**EXERCISE OBJECTIVE:**
Copy exactly the lines of the data below that run from the line holding "1983 | 理查•斯托曼发起GNU计划。" through the line holding "1991 | Linus", both ends included.

──────── RECORD SET

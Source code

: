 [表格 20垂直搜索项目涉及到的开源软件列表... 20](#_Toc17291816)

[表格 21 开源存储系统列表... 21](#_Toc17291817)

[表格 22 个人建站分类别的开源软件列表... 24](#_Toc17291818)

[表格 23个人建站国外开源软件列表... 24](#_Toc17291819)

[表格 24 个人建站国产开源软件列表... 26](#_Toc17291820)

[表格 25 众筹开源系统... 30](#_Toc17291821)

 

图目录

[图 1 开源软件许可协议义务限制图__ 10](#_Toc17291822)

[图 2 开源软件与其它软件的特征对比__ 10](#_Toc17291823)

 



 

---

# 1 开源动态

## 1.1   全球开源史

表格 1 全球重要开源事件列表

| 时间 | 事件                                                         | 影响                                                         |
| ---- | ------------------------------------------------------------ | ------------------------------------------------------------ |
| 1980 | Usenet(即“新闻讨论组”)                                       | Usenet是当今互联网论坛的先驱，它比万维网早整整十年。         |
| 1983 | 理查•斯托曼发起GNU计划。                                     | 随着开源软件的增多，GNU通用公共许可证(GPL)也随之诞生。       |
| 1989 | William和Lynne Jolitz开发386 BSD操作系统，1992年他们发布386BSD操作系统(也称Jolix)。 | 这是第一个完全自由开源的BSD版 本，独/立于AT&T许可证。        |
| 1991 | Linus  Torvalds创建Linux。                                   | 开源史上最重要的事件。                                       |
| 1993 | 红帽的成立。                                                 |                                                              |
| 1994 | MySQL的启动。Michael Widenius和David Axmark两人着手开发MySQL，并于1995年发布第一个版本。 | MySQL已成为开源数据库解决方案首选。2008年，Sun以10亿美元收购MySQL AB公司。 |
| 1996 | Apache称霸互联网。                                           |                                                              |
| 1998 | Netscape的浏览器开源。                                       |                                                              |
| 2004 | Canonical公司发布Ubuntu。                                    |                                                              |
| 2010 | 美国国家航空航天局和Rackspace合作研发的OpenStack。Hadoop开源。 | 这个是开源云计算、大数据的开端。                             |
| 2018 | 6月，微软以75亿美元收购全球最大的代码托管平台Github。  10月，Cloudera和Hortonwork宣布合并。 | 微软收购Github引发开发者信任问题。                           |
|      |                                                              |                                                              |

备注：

────────────────

**OUTPUT OF THE TASK:**
| 1983 | 理查•斯托曼发起GNU计划。                                     | 随着开源软件的增多，GNU通用公共许可证(GPL)也随之诞生。       |
| 1989 | William和Lynne Jolitz开发386 BSD操作系统，1992年他们发布386BSD操作系统(也称Jolix)。 | 这是第一个完全自由开源的BSD版 本，独/立于AT&T许可证。        |
| 1991 | Linus  Torvalds创建Linux。                                   | 开源史上最重要的事件。                                       |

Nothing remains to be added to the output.